Reporter: M. Anang Febri

blokBojonegoro.com - Ancaman krisis air bersih di tengah musim kemarau mendorong penyaluran bantuan ke sejumlah wilayah di Kabupaten Bojonegoro. Wakil Ketua Komisi VIII DPR RI dari Fraksi PDI Perjuangan (PDIP), Abidin Fikri, turut mendorong agar kebutuhan dasar warga terdampak kekeringan tetap terpenuhi.

Hingga Rabu (9/9/2026), sebanyak 262 ribu liter air bersih telah didistribusikan ke 52 titik. Penyaluran bantuan tersebut berlangsung sejak 13 Agustus hingga 9 September 2026.

Distribusi menyasar warga yang mengalami keterbatasan pasokan air untuk memenuhi kebutuhan sehari-hari selama musim kemarau.

Pada Rabu (9/9/2026), bantuan kembali disalurkan ke tiga lokasi, yakni Desa Bakalan, Kecamatan Tambakrejo, serta Desa Geneng dan Desa Meduri, Kecamatan Margomulyo.

Abidin Fikri mengatakan, penyaluran air bersih menjadi bagian dari upaya melayani masyarakat yang menghadapi persoalan ketersediaan air akibat musim kemarau.

Menurutnya, kebutuhan air bersih menjadi persoalan mendesak bagi masyarakat di sejumlah wilayah. Karena itu, distribusi bantuan akan terus dilakukan selama musim kemarau masih berlangsung.

"Ini dalam rangka melayani masyarakat yang kekurangan air di musim kemarau. Kegiatan ini akan terus berjalan selama musim kemarau," ungkap Abidin Fikri.

Ia berharap bantuan tersebut dapat mengurangi beban warga, khususnya masyarakat yang mengalami kesulitan mendapatkan air untuk memenuhi kebutuhan sehari-hari.

Abidin juga menegaskan pentingnya kesinambungan distribusi dengan mengutamakan wilayah yang mengalami dampak kekurangan air paling parah.

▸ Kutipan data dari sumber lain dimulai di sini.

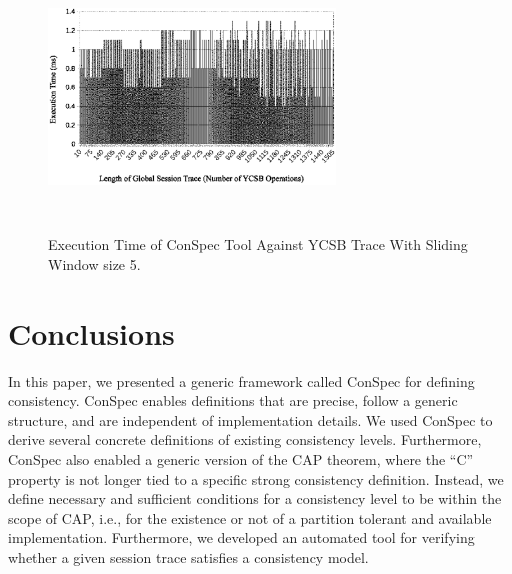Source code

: \documentclass[journal,compsoc]{IEEEtran}
\begin{document}
\begin{figure}%
        \includegraphics[width=3in,height=2.8in]
                    {conspecExecutionTimes.eps} %
        \caption{Execution Time of ConSpec Tool Against YCSB Trace With Sliding Window size 5.}
        \label{fig:exampleIter}
\end{figure}

\section{Conclusions} \label{sec:conc}
In this paper, we presented a generic framework called ConSpec for defining consistency. ConSpec enables definitions that are precise, follow a generic structure, and are independent of implementation details. We used ConSpec to derive several concrete definitions of existing consistency levels. Furthermore, ConSpec also enabled a generic version of the CAP theorem, where the ``C'' property is not longer tied to a specific strong consistency definition. Instead, we define necessary and sufficient conditions for a consistency level to be within the scope of CAP, i.e., for the existence or not of a partition tolerant and available implementation.
Furthermore, we developed an automated tool for verifying whether a given session trace satisfies a consistency model. 
\end{document}
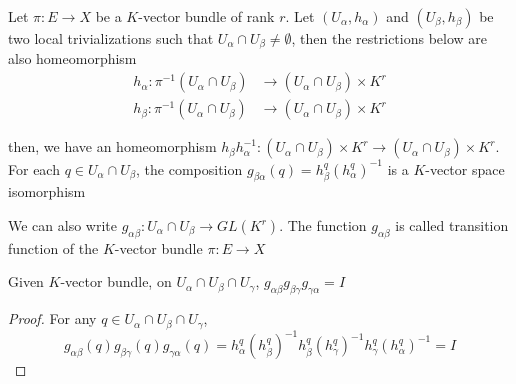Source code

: \begin{definition}
	Let $\pi: E \to X$ be a $K$-vector bundle of rank $r$. Let $(U_\alpha, h_\alpha)$ and $(U_\beta, h_\beta)$ be two local trivializations such that $U_\alpha \cap U_\beta \neq \emptyset$, then the restrictions below are also homeomorphism
	\begin{align*}
		h_\alpha: \pi^{-1}(U_\alpha \cap U_\beta) &\to (U_\alpha \cap U_\beta) \times K^r \\
		h_\beta: \pi^{-1}(U_\alpha \cap U_\beta) &\to (U_\alpha \cap U_\beta) \times K^r
	\end{align*}
	
	then, we have an homeomorphism $h_\beta h^{-1}_\alpha: (U_\alpha \cap U_\beta) \times K^r \to (U_\alpha \cap U_\beta) \times K^r$. For each $q \in U_\alpha \cap U_\beta$, the composition $g_{\beta \alpha}(q) = h^q_\beta (h^q_\alpha)^{-1}$ is a $K$-vector space isomorphism
	\begin{center}
	\end{center}
	
	We can also write $g_{\alpha\beta}: U_\alpha \cap U_\beta \to GL(K^r)$. The function $g_{\alpha\beta}$ is called transition function of the $K$-vector bundle $\pi: E \to X$
\end{definition}

\begin{proposition}
	Given $K$-vector bundle, on $U_\alpha \cap U_\beta \cap U_\gamma$, $g_{\alpha\beta} g_{\beta\gamma} g_{\gamma\alpha} = I$
	\begin{proof}
		For any $q \in U_\alpha \cap U_\beta \cap U_\gamma$,
		$$
		g_{\alpha\beta}(q) g_{\beta\gamma}(q) g_{\gamma\alpha}(q) = h_\alpha^q (h_\beta^{q})^{-1} h_\beta^q (h_\gamma^q)^{-1} h_\gamma^q (h_\alpha^q)^{-1} = I
		$$
	\end{proof}
\end{proposition}

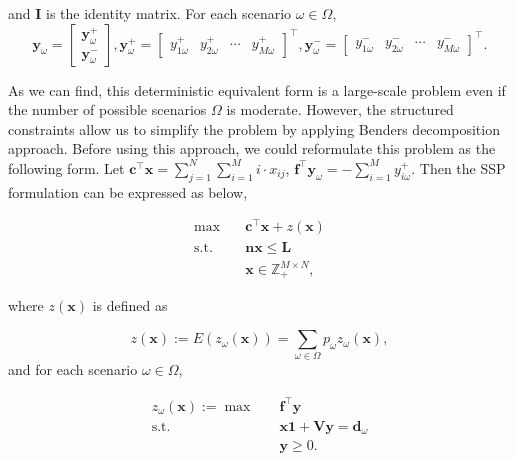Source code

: and $\mathbf{I}$ is the identity matrix. For each scenario $\omega \in \Omega$,
$$
\mathbf{y}_{\omega}=\left[\begin{array}{l}
\mathbf{y}_{\omega}^{+} \\
\mathbf{y}_{\omega}^{-}
\end{array}\right], \mathbf{y}_{\omega}^{+}=\left[\begin{array}{lllll}y_{1 \omega}^{+} & y_{2 \omega}^{+} & \cdots & y_{M \omega}^{+}\end{array}\right]^{\intercal}, \mathbf{y}_{\omega}^{-}=\left[\begin{array}{llll}y_{1 \omega}^{-} & y_{2 \omega}^{-} & \cdots & y_{M \omega}^{-}\end{array}\right]^{\intercal}.
$$

As we can find, this deterministic equivalent form is a large-scale problem even if the number of possible scenarios $\Omega$ is moderate. However, the structured constraints allow us to simplify the problem by applying Benders decomposition approach. Before using this approach, we could reformulate this problem as the following form. Let $\mathbf{c}^{\intercal}\mathbf{x} = \sum_{j =1}^{N} \sum_{i=1}^M i \cdot x_{ij}$, $\mathbf{f}^{\intercal}\mathbf{y}_{\omega} = -\sum_{i=1}^{M} y_{i \omega}^{+}$. Then the SSP formulation can be expressed as below,

\begin{equation}\label{BD_master}
\begin{aligned}
\max \quad & \mathbf{c}^{\intercal} \mathbf{x}+ z(\mathbf{x}) \\
\text {s.t.} \quad & \mathbf{n} \mathbf{x} \leq \mathbf{L} \\
& \mathbf{x} \in \mathbb{Z}_{+}^{M \times N},
\end{aligned}
\end{equation}

where $z(\mathbf{x})$ is defined as

$$z(\mathbf{x}) := E(z_{\omega}(\mathbf{x})) = \sum_{\omega \in \Omega} p_{\omega} z_{\omega}(\mathbf{x}),$$ and for each scenario $\omega \in \Omega$, 

\begin{equation}\label{BD_sub}
  \begin{aligned}
    z_{\omega}(\mathbf{x}) := \max \quad & \mathbf{f}^{\intercal} \mathbf{y} \\
    \text {s.t.} \quad & \mathbf{x} \mathbf{1} + \mathbf{V} \mathbf{y} = \mathbf{d}_{\omega} \\
     & \mathbf{y} \geq 0.
  \end{aligned}
\end{equation}

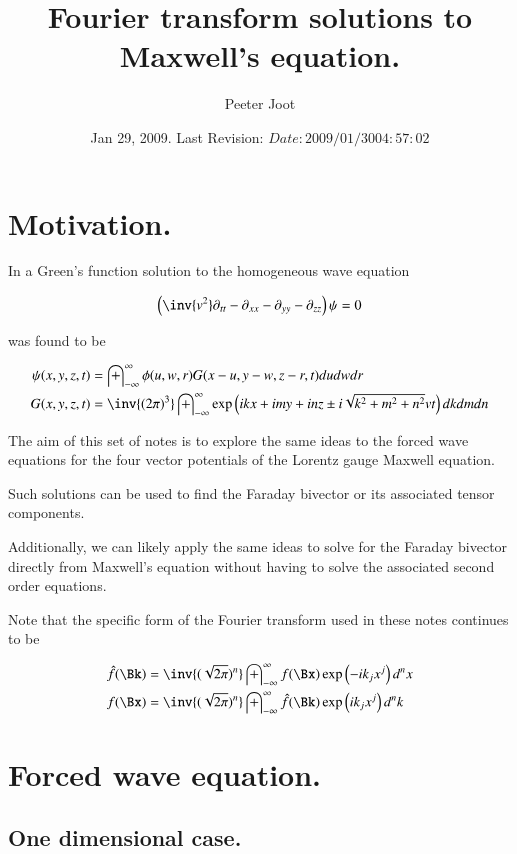\documentclass{article}
\title{ Fourier transform solutions to Maxwell's equation. }
\author{Peeter Joot}
\date{ Jan 29, 2009.  Last Revision: $Date: 2009/01/30 04:57:02 $ }
\newcommand{\IIinf}[0]{ \int_{-\infty}^\infty }
\begin{document}
\maketitle{}

\tableofcontents
\section{ Motivation. }

In \cite{PJwaveFourier} a Green's function solution to the homogeneous
wave equation

\begin{align}\label{eqn:wave}
\left(\inv{v^2} \partial_{tt} -\partial_{xx} -\partial_{yy} -\partial_{zz} \right)\psi = 0
\end{align}

was found to be

\begin{align}\label{eqn:greensSolution3d}
{\psi}(x,y,z,t) &= \IIinf \phi(u,w,r) G( x-u, y-w, z-r, t) du dw dr \\
G(x,y,z,t) &= \inv{({2\pi})^3} \IIinf \exp\left( i k x + i m y + i n z \pm i \sqrt{k^2 + m^2 + n^2} v t \right) dk dm dn
\end{align}

The aim of this set of notes is to explore the same ideas to the forced wave
equations for the four vector potentials of the Lorentz gauge Maxwell equation.

Such solutions can be used to find the Faraday bivector or its associated
tensor components.

Additionally, we can likely apply the same ideas to solve for the Faraday
bivector directly from Maxwell's equation without having to solve the
associated second order equations.

Note that the specific form of the Fourier transform used in these notes continues to be

\begin{align}
\hat{f}(\Bk) &= \inv{(\sqrt{2\pi})^n} \IIinf f(\Bx) \exp\left( -i k_j x^j \right) d^n x \\
{f}(\Bx) &= \inv{(\sqrt{2\pi})^n} \IIinf \hat{f}(\Bk) \exp\left( i k_j x^j \right) d^n k
\end{align}

\section{ Forced wave equation. }

\subsection{ One dimensional case. }
\end{document}
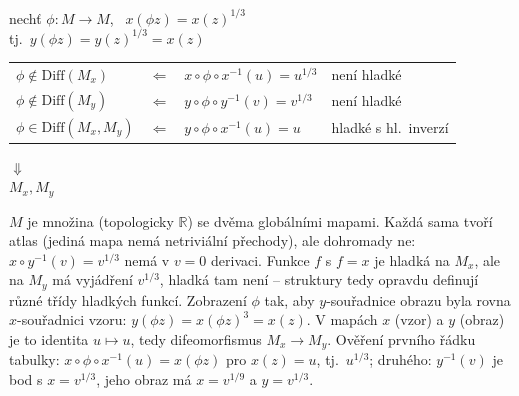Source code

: \begin{priklad}
\begin{minipage}{0.62\textwidth}
\quad nechť $\phi: M\to M$, \ $x(\phi z) = x(z)^{1/3}$ \\
\quad\quad tj.\ $y(\phi z) = y(z)^{1/3} = x(z)$
\end{minipage}
\begin{minipage}{0.36\textwidth}
\end{minipage}

\begin{tabular}{@{}lcll}
$\phi\notin\mathrm{Diff}(M_x)$ & $\Leftarrow$ & $x\circ\phi\circ x^{-1}(u) = u^{1/3}$ & není hladké \\
$\phi\notin\mathrm{Diff}(M_y)$ & $\Leftarrow$ & $y\circ\phi\circ y^{-1}(v) = v^{1/3}$ & není hladké \\
$\phi\in\mathrm{Diff}(M_x,M_y)$ & $\Leftarrow$ & $y\circ\phi\circ x^{-1}(u) = u$ & hladké s hl.\ inverzí
\end{tabular}

$\Downarrow$ \\
$M_x, M_y$ 
\end{priklad}

\begin{vysvetleni}[Rozbor příkladu $y=x^3$]
$M$ je množina (topologicky $\mathbb{R}$) se dvěma globálními mapami. Každá sama tvoří atlas (jediná mapa nemá netriviální přechody), ale dohromady ne: $x\circ y^{-1}(v)=v^{1/3}$ nemá v $v=0$ derivaci. Funkce $f$ s $f=x$ je hladká na $M_x$, ale na $M_y$ má vyjádření $v^{1/3}$, hladká tam není -- struktury tedy opravdu definují různé třídy hladkých funkcí.
Zobrazení $\phi$  tak, aby $y$-souřadnice obrazu byla rovna $x$-souřadnici vzoru: $y(\phi z)=x(\phi z)^3=x(z)$. V mapách $x$ (vzor) a $y$ (obraz) je to identita $u\mapsto u$, tedy difeomorfismus $M_x\to M_y$. Ověření prvního řádku tabulky: $x\circ\phi\circ x^{-1}(u)=x(\phi z)$ pro $x(z)=u$, tj.\ $u^{1/3}$; druhého: $y^{-1}(v)$ je bod s $x=v^{1/3}$, jeho obraz má $x=v^{1/9}$ a $y=v^{1/3}$.
\end{vysvetleni}

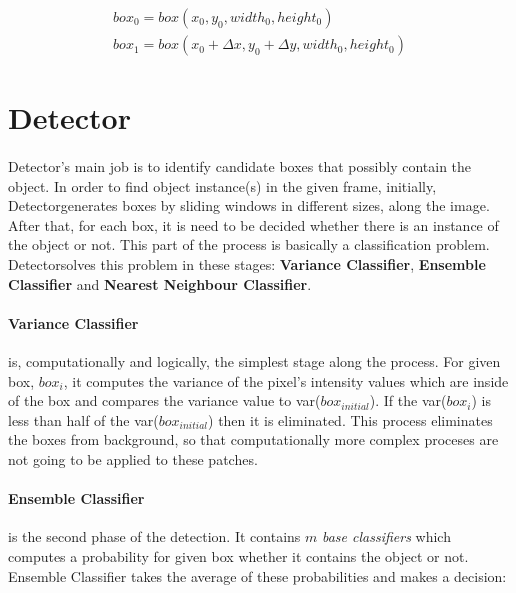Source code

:\documentclass{report}
\newcommand{\Detector}{Detector}
\newcommand{\initialbox}{$ box_{initial} $}
\begin{document}
            \begin{gather}
                box_{0} = box(x_{0}, y_{0}, width_{0}, height_{0}) \\
                box_{1} = box(x_{0} + \Delta x, y_{0} + \Delta y, width_{0}, height_{0})
            \end{gather}
    \section{Detector}
        \paragraph{}
            \Detector's main job is to identify candidate boxes that possibly contain the object. In order to find
            object instance(s) in the given frame, initially, \Detector generates boxes by sliding windows in different sizes,
            along the image. After that, for each box, it is need to be decided whether there is an instance of the object or not.
            This part of the process is basically a classification problem. \Detector solves this problem in these stages:
            \textbf{Variance Classifier}, \textbf{Ensemble Classifier} and \textbf{Nearest Neighbour Classifier}.

        \paragraph{Variance Classifier}
            is, computationally and logically, the simplest stage along the process.
            For given box, $box_{i}$, it computes the variance of the pixel's intensity values which are inside of the box and
            compares the variance value to var(\initialbox). If the var($box_{i}$) is less than half of the
            var(\initialbox) then it is eliminated. This process eliminates the boxes from background, so that
            computationally more complex proceses are not going to be applied to these patches.

        \paragraph{Ensemble Classifier}
            is the second phase of the detection. It contains $m$ \textit{base classifiers} which computes a probability for given
            box whether it contains the object or not. Ensemble Classifier takes the average of these probabilities and
            makes a decision:
\end{document}
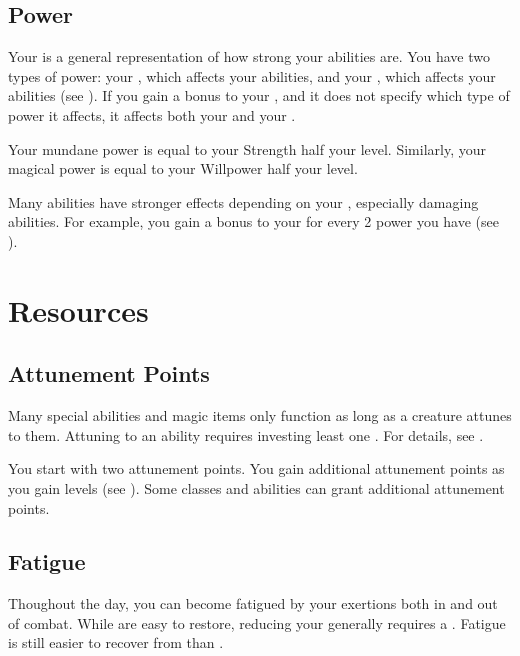   \subsection{Power}\label{Power}
    Your  is a general representation of how strong your abilities are.
    You have two types of power: your , which affects your \magical abilities, and your , which affects your  abilities (see ).
    If you gain a bonus to your , and it does not specify which type of power it affects, it affects both your  and your .

    Your mundane power is equal to your Strength \add half your level.
    Similarly, your magical power is equal to your Willpower \add half your level.

    Many abilities have stronger effects depending on your , especially damaging abilities.
    For example, you gain a  bonus to your  for every 2 power you have (see ).

\section{Resources}\label{Resources}

  \subsection{Attunement Points}\label{Attunement Points}
    Many special abilities and magic items only function as long as a creature attunes to them.
    Attuning to an ability requires investing least one .
    For details, see .

    You start with two attunement points.
    You gain additional attunement points as you gain levels (see ).
    Some classes and abilities can grant additional attunement points.

  \subsection{Fatigue}\label{Fatigue}
    Thoughout the day, you can become fatigued by your exertions both in and out of combat.
    While  are easy to restore, reducing your  generally requires a .
    Fatigue is still easier to recover from than .

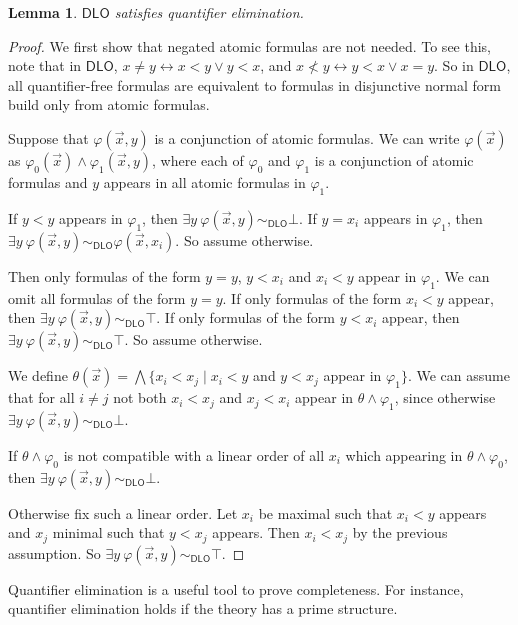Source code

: \documentclass[a4paper, 11pt]{amsart}
\newtheorem{lemma}[lemma]{Lemma}
\theoremstyle{remark}
\begin{document}
\begin{lemma} 
$\mathsf{DLO}$ satisfies quantifier elimination. 
\end{lemma} 
\begin{proof} 
We first show that negated atomic formulas are not needed. 
To see this, note that in $\mathsf{DLO}$, $x \neq y \leftrightarrow x<y \vee y<x$, and $x\not<y \leftrightarrow y<x \vee x=y$. 
So in $\mathsf{DLO}$, all quantifier-free formulas are equivalent to formulas in disjunctive normal form build only from atomic formulas. 

Suppose that $\varphi(\vec{x},y)$ is a conjunction of atomic formulas. 
We can write $\varphi(\vec{x})$ as $\varphi_0(\vec{x}) \wedge \varphi_1 (\vec{x},y)$, where each of $\varphi_0$ and $\varphi_1$ is a conjunction of atomic formulas and $y$ appears in all atomic formulas in $\varphi_1$. 

If $y<y$ appears in $\varphi_1$, then $\exists y\ \varphi(\vec{x},y) \sim_{\mathsf{DLO}} \bot$. 
If $y=x_i$ appears in $\varphi_1$, then $\exists y\ \varphi(\vec{x},y) \sim_{\mathsf{DLO}} \varphi(\vec{x},x_i)$. 
So assume otherwise. 

Then only formulas of the form $y=y$, $y<x_i$ and $x_i<y$ appear in $\varphi_1$. 
We can omit all formulas of the form $y=y$. 
If only formulas of the form $x_i<y$ appear, then $\exists y\ \varphi(\vec{x},y) \sim_{\mathsf{DLO}} \top$. 
If only formulas of the form $y<x_i$ appear, then $\exists y\ \varphi(\vec{x},y) \sim_{\mathsf{DLO}} \top$. 
So assume otherwise. 

We define $\theta(\vec{x})=\bigwedge\{ x_i<x_j \mid x_i<y$ and $y<x_j$ appear in $\varphi_1\}$. 
We can assume that for all $i\neq j$ not both $x_i<x_j$ and $x_j<x_i$ appear in $\theta\wedge \varphi_1$, since otherwise  $\exists y\ \varphi(\vec{x},y) \sim_{\mathsf{DLO}} \bot$. 

If $\theta\wedge \varphi_0$ is not compatible with a linear order of all $x_i$ which appearing in $\theta\wedge \varphi_0$, then $\exists y\ \varphi(\vec{x},y) \sim_{\mathsf{DLO}} \bot$. 

Otherwise fix such a linear order. 
Let $x_i$ be maximal such that $x_i<y$ appears and $x_j$ minimal such that $y<x_j$ appears. 
Then $x_i<x_j$ by the previous assumption. 
So $\exists y\ \varphi(\vec{x},y) \sim_{\mathsf{DLO}} \top$. 
\end{proof} 


Quantifier elimination is a useful tool to prove completeness. For instance, quantifier elimination holds if the theory has a prime structure. 
\end{document}
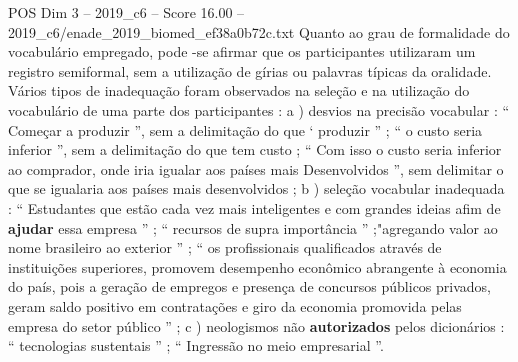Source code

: \begin{textsample}{POS Dim 3 – 2019\_c6 – Score 16.00 – 2019\_c6/enade\_2019\_biomed\_ef38a0b72c.txt}
Quanto ao grau de formalidade do vocabulário empregado, pode -se afirmar que os participantes utilizaram um registro semiformal, sem a utilização de gírias ou palavras típicas da oralidade.
Vários tipos de inadequação foram observados na seleção e na utilização do vocabulário de uma parte dos participantes : a ) desvios na precisão vocabular : “ Começar a produzir ”, sem a delimitação do que ‘ produzir ” ; “ o custo seria inferior ”, sem a delimitação do que tem custo ; “ Com isso o custo seria inferior ao comprador, onde iria igualar aos países mais Desenvolvidos ”, sem delimitar o que se igualaria aos países mais desenvolvidos ; b ) seleção vocabular inadequada : “ Estudantes que estão cada vez mais inteligentes e com grandes ideias afim de \textbf{ajudar} essa empresa ” ; “ recursos de supra importância ” ;"agregando valor ao nome brasileiro ao exterior ” ; “ os profissionais qualificados através de instituições superiores, promovem desempenho econômico abrangente à economia do país, pois a geração de empregos e presença de concursos públicos privados, geram saldo positivo em contratações e giro da economia promovida pelas empresa do setor público ” ; c ) neologismos não \textbf{autorizados} pelos dicionários : “ tecnologias sustentais ” ; “ Ingressão no meio empresarial ”.

\end{textsample}
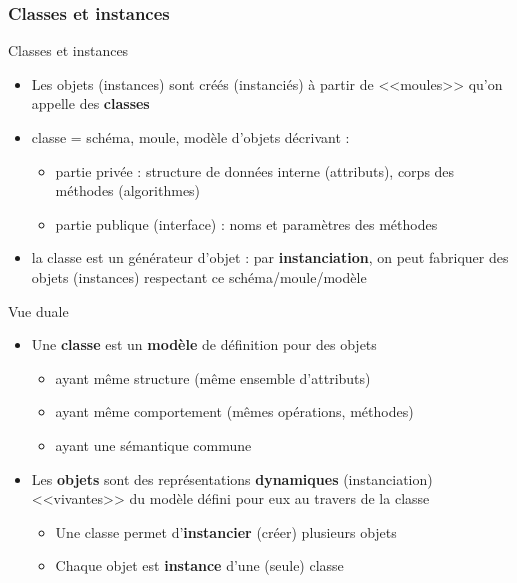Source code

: \subsubsection*{Classes et instances}

\begin{frame}{Classes et instances}
\begin{itemize}
	\item Les objets (instances) sont créés (instanciés) à partir de <<moules>> qu'on appelle des \textbf{classes}
	\item classe = schéma, moule, modèle d'objets décrivant :
	\begin{itemize}
	\item partie privée : structure de données interne (attributs), corps des méthodes (algorithmes)
	\item partie publique (interface) : noms et paramètres des méthodes
	\end{itemize}
	\item la classe est un générateur d'objet : par \textbf{instanciation}, on peut fabriquer des objets (instances) respectant ce schéma/moule/modèle
\end{itemize}
\end{frame}

\begin{frame}{Vue duale}
\begin{itemize}
	\item Une \textbf{classe} est un \textbf{modèle} de définition pour des objets
	\begin{itemize}
		\item ayant même structure (même ensemble d'attributs)
		\item ayant même comportement (mêmes opérations, méthodes)
		\item ayant une sémantique commune
	\end{itemize}
	\item Les \textbf{objets} sont des représentations \textbf{dynamiques} (instanciation)
	<<vivantes>> du modèle défini pour eux au travers de la classe
	\begin{itemize}
		\item Une classe permet d'\textbf{instancier} (créer) plusieurs objets
		\item Chaque objet est \textbf{instance} d'une (seule) classe
	\end{itemize}
\end{itemize}
\end{frame}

"Penyaluran air bersih juga diharapkan dapat dilakukan secara berkelanjutan dengan memperhatikan wilayah yang mengalami kekurangan air paling parah," tandasnya.

Salah seorang penerima bantuan, Astutik, mengaku distribusi air bersih tersebut sangat membantu warga menghadapi kondisi kemarau.

Ia menyebut pasokan air menjadi kebutuhan penting bagi masyarakat, terutama ketika sumber air semakin terbatas.

"Alhamdulillah, kami sangat terbantu dengan adanya bantuan air bersih ini. Saat musim kemarau seperti sekarang, air sangat dibutuhkan untuk kebutuhan sehari-hari. Terima kasih atas bantuan yang diberikan kepada warga," kata Astutik.

Hingga saat ini, total 262 ribu liter air bersih telah disalurkan ke 52 titik di Bojonegoro. Bantuan tersebut diharapkan dapat membantu memenuhi kebutuhan dasar warga selama musim kemarau masih berlangsung. [Feb/mad]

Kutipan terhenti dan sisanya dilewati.